The listing below is to be reproduced in full, character for character.

**** INPUT RECORDS

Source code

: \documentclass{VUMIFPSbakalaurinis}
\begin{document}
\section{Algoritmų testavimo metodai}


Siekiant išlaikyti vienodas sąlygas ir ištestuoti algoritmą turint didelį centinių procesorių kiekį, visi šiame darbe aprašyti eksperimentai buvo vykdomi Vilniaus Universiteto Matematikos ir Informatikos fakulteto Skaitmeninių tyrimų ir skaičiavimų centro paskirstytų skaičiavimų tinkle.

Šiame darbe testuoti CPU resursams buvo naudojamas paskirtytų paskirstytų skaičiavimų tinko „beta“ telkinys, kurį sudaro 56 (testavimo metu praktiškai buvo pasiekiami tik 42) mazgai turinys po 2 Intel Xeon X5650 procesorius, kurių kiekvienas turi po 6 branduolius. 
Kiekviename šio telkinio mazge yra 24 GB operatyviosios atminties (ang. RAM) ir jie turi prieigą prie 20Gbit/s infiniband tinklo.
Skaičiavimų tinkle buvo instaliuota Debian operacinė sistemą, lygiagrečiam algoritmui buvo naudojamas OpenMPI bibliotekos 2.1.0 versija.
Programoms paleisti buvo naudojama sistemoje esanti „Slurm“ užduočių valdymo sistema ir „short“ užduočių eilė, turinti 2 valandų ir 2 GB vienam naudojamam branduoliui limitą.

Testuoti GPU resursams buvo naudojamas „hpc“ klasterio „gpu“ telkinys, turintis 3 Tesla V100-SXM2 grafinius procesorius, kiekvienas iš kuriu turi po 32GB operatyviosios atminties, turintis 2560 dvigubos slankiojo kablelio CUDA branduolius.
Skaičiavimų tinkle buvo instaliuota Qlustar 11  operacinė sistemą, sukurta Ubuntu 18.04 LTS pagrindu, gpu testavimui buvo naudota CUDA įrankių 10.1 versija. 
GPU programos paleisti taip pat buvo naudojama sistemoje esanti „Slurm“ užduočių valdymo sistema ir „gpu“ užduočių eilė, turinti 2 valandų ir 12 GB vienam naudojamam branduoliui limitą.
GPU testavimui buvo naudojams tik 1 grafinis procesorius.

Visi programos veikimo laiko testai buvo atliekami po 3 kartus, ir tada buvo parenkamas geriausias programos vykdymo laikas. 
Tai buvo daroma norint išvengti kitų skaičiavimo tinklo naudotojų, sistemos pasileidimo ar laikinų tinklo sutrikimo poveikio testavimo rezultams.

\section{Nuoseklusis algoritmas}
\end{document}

********

→ RESPONSE FOR THIS EXERCISE
Source code

: \documentclass{VUMIFPSbakalaurinis}
\begin{document}
\section{Algoritmų testavimo metodai}


Siekiant išlaikyti vienodas sąlygas ir ištestuoti algoritmą turint didelį centinių procesorių kiekį, visi šiame darbe aprašyti eksperimentai buvo vykdomi Vilniaus Universiteto Matematikos ir Informatikos fakulteto Skaitmeninių tyrimų ir skaičiavimų centro paskirstytų skaičiavimų tinkle.

Šiame darbe testuoti CPU resursams buvo naudojamas paskirtytų paskirstytų skaičiavimų tinko „beta“ telkinys, kurį sudaro 56 (testavimo metu praktiškai buvo pasiekiami tik 42) mazgai turinys po 2 Intel Xeon X5650 procesorius, kurių kiekvienas turi po 6 branduolius. 
Kiekviename šio telkinio mazge yra 24 GB operatyviosios atminties (ang. RAM) ir jie turi prieigą prie 20Gbit/s infiniband tinklo.
Skaičiavimų tinkle buvo instaliuota Debian operacinė sistemą, lygiagrečiam algoritmui buvo naudojamas OpenMPI bibliotekos 2.1.0 versija.
Programoms paleisti buvo naudojama sistemoje esanti „Slurm“ užduočių valdymo sistema ir „short“ užduočių eilė, turinti 2 valandų ir 2 GB vienam naudojamam branduoliui limitą.

Testuoti GPU resursams buvo naudojamas „hpc“ klasterio „gpu“ telkinys, turintis 3 Tesla V100-SXM2 grafinius procesorius, kiekvienas iš kuriu turi po 32GB operatyviosios atminties, turintis 2560 dvigubos slankiojo kablelio CUDA branduolius.
Skaičiavimų tinkle buvo instaliuota Qlustar 11  operacinė sistemą, sukurta Ubuntu 18.04 LTS pagrindu, gpu testavimui buvo naudota CUDA įrankių 10.1 versija. 
GPU programos paleisti taip pat buvo naudojama sistemoje esanti „Slurm“ užduočių valdymo sistema ir „gpu“ užduočių eilė, turinti 2 valandų ir 12 GB vienam naudojamam branduoliui limitą.
GPU testavimui buvo naudojams tik 1 grafinis procesorius.

Visi programos veikimo laiko testai buvo atliekami po 3 kartus, ir tada buvo parenkamas geriausias programos vykdymo laikas. 
Tai buvo daroma norint išvengti kitų skaičiavimo tinklo naudotojų, sistemos pasileidimo ar laikinų tinklo sutrikimo poveikio testavimo rezultams.

\section{Nuoseklusis algoritmas}
\end{document}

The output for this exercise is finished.